Harun Nasrullah
Adelaide Writers’ Week has been cancelled after an unprecedented escalation of a boycott by writers, journalists and commentators protesting the removal of Palestinian-Australian academic and author Dr Randa Abdel-Fattah from the programme.
What began with nearly 50 withdrawals has since grown into a mass walkout involving around 180 participants, rendering the literary event unviable and triggering resignations, an official apology, and a dramatic reversal by the Adelaide Festival Corporation.
The controversy erupted after the festival board removed Abdel-Fattah from the 2026 programme, citing “cultural sensitivity” concerns following a recent terror attack in Bondi, a beachside suburb of Sydney. The board stressed that it was not suggesting Abdel-Fattah or her work had any connection to the attack but pointed to her past statements on Israel and Palestine as the basis for its decision.
Adelaide Writers’ Week, the literary strand of the long-running Adelaide Festival of Arts, was due to take place from February 28 to March 5 in the Pioneer Women’s Memorial Garden, featuring free public panels and discussions with writers from Australia and abroad.
On January 9, the festival temporarily removed its online programme, stating it was responding to withdrawals from the Writers’ Week 2026 line-up. By that afternoon, 47 writers had confirmed they were boycotting, with many more signalling they would follow unless Abdel-Fattah was reinstated.
Among the first wave of withdrawals were some of Australia’s most prominent literary figures, including Helen Garner, Chloe Hooper, Sarah Krasnostein, Michelle de Kretser, Drusilla Modjeska, Melissa Lucashenko, and Stella Prize-winning poet Evelyn Araluen. Best-selling novelist Trent Dalton, who had been scheduled to deliver a keynote address at Adelaide Town Hall, also withdrew.
Senior journalists from Australia’s public broadcaster, the ABC, including David Marr and Jonathan Green, confirmed they would no longer participate. Other withdrawals included commentators Jane Caro and Peter FitzSimons, Cheek Media co-founder Hannah Ferguson, journalist and academic Peter Greste, First Nations academic Prof Chelsea Watego, political analyst Amy Remeikis, and economist and author Yanis Varoufakis.

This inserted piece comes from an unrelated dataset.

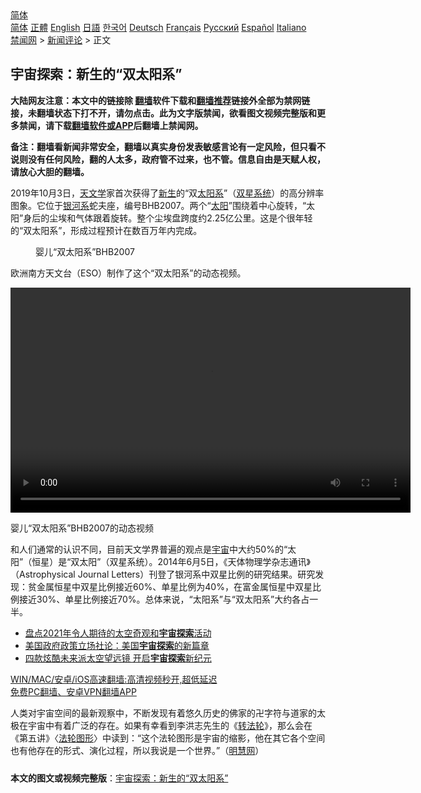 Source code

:  <!-- 面包屑导航 --> <div class="breadcrumb"><!-- GTranslate: https://gtranslate.io/ -->  <div class="switcher notranslate">  <div class="selected">  <a href="#" onclick="return false;"> 简体</a>  </div>  <div class="option">  <a href="https://www.bannedbook.org" onclick="doGTranslate('zh-CN|zh-CN');jQuery('div.switcher div.selected a').html(jQuery(this).html());return false;" title="简体中文" class="nturl selected"> 简体</a>  <a href="https://www.bannedbook.org/zh-tw/" onclick="doGTranslate('zh-CN|zh-TW');jQuery('div.switcher div.selected a').html(jQuery(this).html());return false;" title="繁體中文" class="nturl"> 正體</a>  <a href="https://www.bannedbook.org/en/" onclick="doGTranslate('zh-CN|en');jQuery('div.switcher div.selected a').html(jQuery(this).html());return false;" title="English" class="nturl"> English</a>  <a href="https://www.bannedbook.org/ja/" onclick="doGTranslate('zh-CN|ja');jQuery('div.switcher div.selected a').html(jQuery(this).html());return false;" title="日本語" class="nturl"> 日語</a>  <a href="https://www.bannedbook.org/ko/" onclick="doGTranslate('zh-CN|ko');jQuery('div.switcher div.selected a').html(jQuery(this).html());return false;" title="한국어" class="nturl"> 한국어</a>  <a href="https://www.bannedbook.org/de/" onclick="doGTranslate('zh-CN|de');jQuery('div.switcher div.selected a').html(jQuery(this).html());return false;" title="Deutsch" class="nturl"> Deutsch</a>  <a href="https://www.bannedbook.org/fr/" onclick="doGTranslate('zh-CN|fr');jQuery('div.switcher div.selected a').html(jQuery(this).html());return false;" title="Français" class="nturl"> Français</a>  <a href="https://www.bannedbook.org/ru/" onclick="doGTranslate('zh-CN|ru');jQuery('div.switcher div.selected a').html(jQuery(this).html());return false;" title="Русский" class="nturl"> Русский</a>  <a href="https://www.bannedbook.org/es/" onclick="doGTranslate('zh-CN|es');jQuery('div.switcher div.selected a').html(jQuery(this).html());return false;" title="Español" class="nturl"> Español</a>  <a href="https://www.bannedbook.org/it/" onclick="doGTranslate('zh-CN|it');jQuery('div.switcher div.selected a').html(jQuery(this).html());return false;" title="Italiano" class="nturl"> Italiano</a>  </div>  </div>      <div class='breadcrumb-sub'><!-- Breadcrumb NavXT 6.3.0 --> <a href="https://www.bannedbook.org/" class="home">禁闻网</a> &gt; <a href="https://www.bannedbook.org/bnews/comments/" class="category">新闻评论</a> &gt; 正文</div></div><h2>宇宙探索：新生的“双太阳系”</h2> <p class="notice"><b>大陆网友注意：本文中的链接除 <a href="https://github.com/bannedbook/fanqiang" >翻墙</a>软件下载和<a href="https://github.com/killgcd/justmysocks/blob/master/README.md">翻墙推荐</a>链接外全部为禁网链接，未翻墙状态下打不开，请勿点击。此为文字版禁闻，欲看图文视频完整版和更多禁闻，请下载<a href="https://github.com/bannedbook/fanqiang">翻墙软件或APP</a>后翻墙上禁闻网。</p><p>备注：翻墙看新闻非常安全，翻墙以真实身份发表敏感言论有一定风险，但只看不说则没有任何风险，翻的人太多，政府管不过来，也不管。信息自由是天赋人权，请放心大胆的翻墙。</b></p>  <div class="entry"> <p>              <a href="https://i0.wp.com/upload-images-bucket-v64rleca837do.s3.eu-west-1.amazonaws.com/wp-content/uploads/2021/07/26191915/2021-3-5-205906-0-ss_%E5%89%AF%E6%9C%AC.jpg?fit=860%2C626&#038;ssl=1" data-caption=""></a>                            </p> <p>2019年10月3日，<a href="https://www.bannedbook.org/bnews/tag/%E5%A4%A9%E6%96%87%E5%AD%A6/" class="st_tag internal_tag" rel="tag" title="标签 天文学 下的日志">天文学</a>家首次获得了<span class='wp_keywordlink'><a href="https://www.bannedbook.org/forum2/topic1642.html" title="正见网《新生》" target="_blank">新生</a></span>的“双<a href="https://www.bannedbook.org/bnews/tag/%e5%a4%aa%e9%98%b3%e7%b3%bb/" class="st_tag internal_tag" rel="tag" title="标签 太阳系 下的日志">太阳系</a>”（<a href="https://www.bannedbook.org/bnews/tag/%E5%8F%8C%E6%98%9F%E7%B3%BB%E7%BB%9F/" class="st_tag internal_tag" rel="tag" title="标签 双星系统 下的日志">双星系统</a>）的高分辨率图象。它位于<a href="https://www.bannedbook.org/bnews/tag/%e9%93%b6%e6%b2%b3%e7%b3%bb/" class="st_tag internal_tag" rel="tag" title="标签 银河系 下的日志">银河系</a>蛇夫座，编号BHB2007。两个“<a href="https://www.bannedbook.org/bnews/tag/%e5%a4%aa%e9%98%b3/" class="st_tag internal_tag" rel="tag" title="标签 太阳 下的日志">太阳</a>”围绕着中心旋转，“太阳”身后的尘埃和气体跟着旋转。整个尘埃盘跨度约2.25亿公里。这是个很年轻的“双太阳系”，形成过程预计在数百万年内完成。</p>  <figure id="attachment_50612" aria-describedby="caption-attachment-50612" style="width: 791px" class="wp-caption alignnone"><figcaption id="caption-attachment-50612" class="wp-caption-text">婴儿“双太阳系”BHB2007</figcaption></figure> <p>欧洲南方天文台（ESO）制作了这个“双太阳系”的动态视频。</p> <p>  <video class="wp-video-shortcode" id="video-50611-1" width="640" height="360" preload="metadata" controls="controls"><source type="video/mp4" src="https://upload-images-bucket-v64rleca837do.s3.eu-west-1.amazonaws.com/wp-content/uploads/2021/07/26191324/BHB2007.mp4?_=1"/><a href="https://upload-images-bucket-v64rleca837do.s3.eu-west-1.amazonaws.com/wp-content/uploads/2021/07/26191324/BHB2007.mp4">https://upload-images-bucket-v64rleca837do.s3.eu-west-1.amazonaws.com/wp-content/uploads/2021/07/26191324/BHB2007.mp4</a></video> </p>  <p>婴儿“双太阳系”BHB2007的动态视频</p> <p>和人们通常的认识不同，目前天文学界普遍的观点是<a href="https://www.bannedbook.org/bnews/tag/%e5%ae%87%e5%ae%99/" class="st_tag internal_tag" rel="tag" title="标签 宇宙 下的日志">宇宙</a>中大约50%的“太阳”（恒星）是“双太阳”（双星系统）。2014年6月5日，《天体物理学杂志通讯》（Astrophysical Journal Letters）刊登了银河系中双星比例的研究结果。研究发现：贫金属恒星中双星比例接近60%、单星比例为40%，在富金属恒星中双星比例接近30%、单星比例接近70%。总体来说，“太阳系”与“双太阳系”大约各占一半。</p>  <ul class='op-related-articles' title='相关阅读'> <li><a href='https://www.bannedbook.org/bnews/comments/20210127/1476053.html' target='_blank'>盘点2021年令人期待的太空奇观和<b>宇宙探索</b>活动</a></li> <li><a href='https://www.bannedbook.org/bnews/worldnews/usa/20200709/1357988.html' target='_blank'>美国政府政策立场社论：美国<b>宇宙探索</b>的新篇章</a></li> <li><a href='https://www.bannedbook.org/bnews/cnnews/20180623/961592.html' target='_blank'>四款炫酷未来派太空望远镜 开启<b>宇宙探索</b>新纪元</a></li> </ul> <p class="texttj"> <a href="https://github.com/bannedbook/fanqiang/wiki/V2ray%E6%9C%BA%E5%9C%BA" target="_blank">WIN/MAC/安卓/iOS高速翻墙:高清视频秒开,超低延迟</a><br/> <a href="https://github.com/bannedbook/fanqiang/wiki/%E7%A6%81%E9%97%BB%E7%BD%91%E5%AE%89%E5%8D%93%E7%BF%BB%E5%A2%99%E6%96%B0%E9%97%BBAPP" target="_blank">免费PC翻墙、安卓VPN翻墙APP</a></p><p>人类对宇宙空间的最新观察中，不断发现有着悠久历史的佛家的卍字符与道家的太极在宇宙中有着广泛的存在。如果有幸看到李洪志先生的《<span class='wp_keywordlink'><a href="https://gb.falundafa.org/chigb/zfl.htm" title="《转法轮》" target="_blank">转法轮</a></span>》，那么会在《第五讲》〈<a href="https://www.bannedbook.org/bnews/tag/%E6%B3%95%E8%BD%AE%E5%9B%BE%E5%BD%A2/" class="st_tag internal_tag" rel="tag" title="标签 法轮图形 下的日志">法轮图形</a>〉中读到：“这个法轮图形是宇宙的缩影，他在其它各个空间也有他存在的形式、演化过程，所以我说是一个世界。”（<a href="https://www.bannedbook.org/bnews/tag/%e6%98%8e%e6%85%a7%e7%bd%91/" class="st_tag internal_tag" rel="tag" title="标签 明慧网 下的日志">明慧网</a>）</p> <a name='sharetosocial'></a>  <div style="margin-bottom:5px;padding-bottom:5px;clear:both"> <div id="archive-pix-1" class="banner-ads"> <!-- AuctionX Display platform tag START --> <div id="26318x728x90x621x_ADSLOT2" clicktrack="%%CLICK_URL_ESC%%"></div> <!-- AuctionX Display platform tag END --> </div> <div id="archive-pix-2" class="banner-ads"> <!-- AuctionX Display platform tag START --> <div id="26315x300x250x621x_ADSLOT2" clicktrack="%%CLICK_URL_ESC%%"></div> <!-- AuctionX Display platform tag END --> </div> </div>  <div id="archive-pix-1" class="banner-ads"> <!-- AuctionX Display platform tag START --> <div id="26318x728x90x621x_ADSLOT3" clicktrack="%%CLICK_URL_ESC%%"></div> <!-- AuctionX Display platform tag END --> </div> <div><b>本文的图文或视频完整版</b>：<a href='https://www.bannedbook.org/bnews/comments/20210727/1594768.html'>宇宙探索：新生的“双太阳系”</a></div>  </div><!--END ENTRY-->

Authors Bri Lee and Madeleine Gray said they would only take part if Abdel-Fattah was reinstated.
Abdel-Fattah, a lecturer at Macquarie University in Sydney, had been scheduled to appear at the festival for the second time, having hosted panels and sessions in 2023. In a statement issued on January 8, the festival board said it had decided that “it would not be culturally sensitive to continue to programme her at this unprecedented time so soon after Bondi.”
The board acknowledged that Abdel-Fattah was not linked to the attack but referenced her previous comments on Zionism and Israel.
Abdel-Fattah has long faced criticism from Australian political parties, Jewish organisations and some media outlets for outspoken views on Palestine, including remarks that Zionists had “no claim or right to cultural safety.”
The decision drew fierce condemnation from across the literary community. Hannah Ferguson described it as “censorship”, while Amy Remeikis accused the board of making a “deliberate choice to silence a prominent Palestinian-Australian academic without offering any clear or convincing rationale”.
Former New South Wales premier and foreign affairs minister Bob Carr, however, defended the board’s decision.
While critical of Israel’s invasion of Gaza, Carr argued that some of Abdel-Fattah’s past statements had been counterproductive to the Palestinian cause and said the board should be supported.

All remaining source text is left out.